Manuel Neuer zeigte im eins-gegen-eins gegen Erling Haaland und Marco Reus zweimal in entscheidenden Situationen seine Weltklasse, der zuvor vielkritisierte Verteidiger Niklas Süle ließ den vermeintlichen Übermenschen Haaland mehrfach an sich abprallen wie einen Jugendspieler, Joshua Kimmich und Leon Goretzka sind auch ohne aktuelle Topform zwei Instanzen im Mittelfeld, Thomas Müllers Torinstinkt ist nach wie vor voll funktionsfähig, Robert Lewandowski, 32, scheint mit fortschreitendem Alter Jahr für Jahr handlungsschneller zu werden. Und für den kaum mehr als ein Jahr älteren Trainer Julian Nagelsmann ist so ein Supercup-Erfolg mit dem neuen Verein, für den nur Siege zählen, ein Druck-Löser. Die Art und Weise seines Jubels nach den Toren offenbarte das deutlich.

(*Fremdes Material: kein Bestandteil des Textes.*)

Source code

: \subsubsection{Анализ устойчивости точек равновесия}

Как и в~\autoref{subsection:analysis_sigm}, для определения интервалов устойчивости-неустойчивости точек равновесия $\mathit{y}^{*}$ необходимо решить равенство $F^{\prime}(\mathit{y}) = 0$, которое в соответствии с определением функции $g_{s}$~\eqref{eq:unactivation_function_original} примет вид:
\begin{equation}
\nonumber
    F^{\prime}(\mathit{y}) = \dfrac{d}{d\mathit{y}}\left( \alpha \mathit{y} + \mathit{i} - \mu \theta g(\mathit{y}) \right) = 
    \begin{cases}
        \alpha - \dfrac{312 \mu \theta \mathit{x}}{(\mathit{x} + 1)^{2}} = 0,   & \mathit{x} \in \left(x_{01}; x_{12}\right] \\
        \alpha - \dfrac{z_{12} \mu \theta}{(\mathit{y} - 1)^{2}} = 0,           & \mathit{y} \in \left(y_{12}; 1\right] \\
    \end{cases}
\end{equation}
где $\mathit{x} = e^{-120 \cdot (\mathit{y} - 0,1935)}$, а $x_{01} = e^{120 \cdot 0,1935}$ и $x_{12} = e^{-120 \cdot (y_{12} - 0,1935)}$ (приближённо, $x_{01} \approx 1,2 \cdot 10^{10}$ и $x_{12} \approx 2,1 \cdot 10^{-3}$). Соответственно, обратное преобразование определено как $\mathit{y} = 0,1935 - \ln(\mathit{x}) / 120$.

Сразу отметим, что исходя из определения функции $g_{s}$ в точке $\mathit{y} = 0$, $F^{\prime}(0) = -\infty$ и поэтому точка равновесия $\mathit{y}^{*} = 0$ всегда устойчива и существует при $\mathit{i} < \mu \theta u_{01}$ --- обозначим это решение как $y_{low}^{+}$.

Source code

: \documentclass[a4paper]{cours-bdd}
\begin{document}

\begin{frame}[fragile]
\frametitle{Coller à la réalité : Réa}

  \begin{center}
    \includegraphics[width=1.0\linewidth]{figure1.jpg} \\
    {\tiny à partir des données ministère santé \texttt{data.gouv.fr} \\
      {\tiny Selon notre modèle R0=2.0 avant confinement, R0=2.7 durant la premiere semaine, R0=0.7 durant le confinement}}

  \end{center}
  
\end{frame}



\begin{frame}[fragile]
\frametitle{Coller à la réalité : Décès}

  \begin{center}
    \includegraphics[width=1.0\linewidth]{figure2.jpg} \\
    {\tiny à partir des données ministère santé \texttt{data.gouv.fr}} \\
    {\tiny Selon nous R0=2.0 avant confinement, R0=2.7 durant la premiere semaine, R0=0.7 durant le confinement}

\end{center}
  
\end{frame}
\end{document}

Verletzten sollte sich freilich kein einziger der besten Bayernspieler. Es bleibt dabei: Der Kader ist für die bevorstehenden drei Wettbewerbe - noch dazu mit vielen Profis, die ihren Nationen in der WM-Qualifikation zu dienen haben - auf Kante genäht. Vergangenen Sommer fiel Sportchef Hasan Salihamidzic außer mehrheitlich sinnlosen und nicht ganz billigen Panikkäufen kurz vor Toreschluss nicht viel ein. Das sollte sich so keinesfalls wiederholen. Es besteht Handlungsbedarf. Da trifft es sich, dass die Preise in den letzten zwei Wochen des geöffneten Transferfensters sinken.

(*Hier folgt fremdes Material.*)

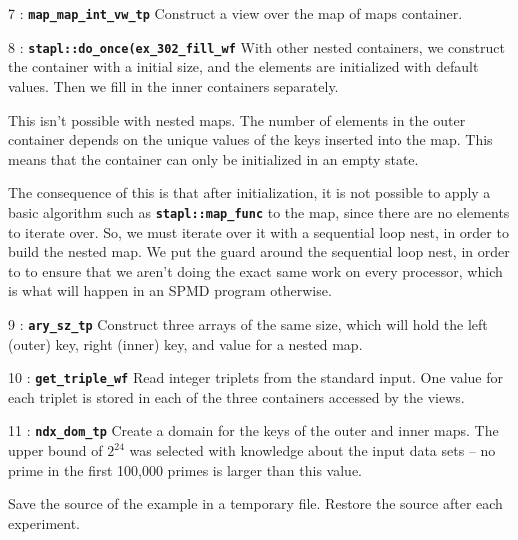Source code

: \documentclass{report}
\begin{document}
\begin{hashitemize}
\item 7 : \texttt{{\bf map\_map\_int\_vw\_tp}}
\newline
Construct a view over the map of maps container.

\item 8 : \texttt{{\bf stapl::do\_once(ex\_302\_fill\_wf}}
\newline
With other nested containers, we construct the container with a initial
size, and the elements are initialized with default values.  Then we fill
in the inner containers separately.

This isn't possible with nested maps.  The number of elements in the outer
container depends on the unique values of the keys inserted into the map.
This means that the container can only be initialized in an empty state.

The consequence of this is that after initialization, it is not possible
to apply a basic algorithm such as
\texttt{{\bf stapl::map\_func}}
to the map, since there are no elements
to iterate over.  So, we must iterate over it with a sequential loop nest,
in order to build the nested map.
We put the guard around the sequential loop nest, in order to to ensure
that we aren't doing the exact same work on every processor, which is what
will happen in an SPMD program otherwise.

\item 9 : \texttt{{\bf ary\_sz\_tp}}
\newline
Construct three arrays of the same size, which will hold
the left (outer) key, right (inner) key, and value for a nested map.

\item 10 : \texttt{{\bf get\_triple\_wf}}
\newline
Read integer triplets from the standard input.  One value for each
triplet is stored in each of the three containers accessed by the views.

\item 11 : \texttt{{\bf ndx\_dom\_tp}}
\newline
Create a domain for the keys of the outer and inner maps.
The upper bound of $2^{24}$ was selected with knowledge about the input
data sets -- no prime in the first 100,000 primes is larger than this value.

\end{hashitemize}

Save the source of the example in a temporary file.
Restore the source after each experiment.
\end{document}
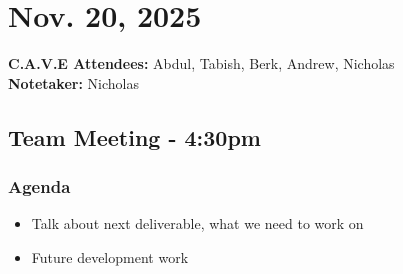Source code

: 	\pagebreak
	\section*{Nov. 20, 2025}

	\textbf{C.A.V.E Attendees:} Abdul, Tabish, Berk, Andrew, Nicholas\\
	\textbf{Notetaker:} Nicholas

	\subsection*{Team Meeting - 4:30pm}
		\subsubsection*{Agenda}
			\begin{itemize}
				\item Talk about next deliverable, what we need to work on 
				\item Future development work
			\end{itemize}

Und noch etwas fiel auf: Der bald nach der Pause eingewechselte Leroy Sané erweckte nicht den unbedingten Eindruck, als sei er mit allem Willen ausgestattet, eine überzeugende, engagierte Saison zu spielen. Das aber erwarten sie in München vom Toptransfer der vergangenen Saison nun unbedingt und zu Recht.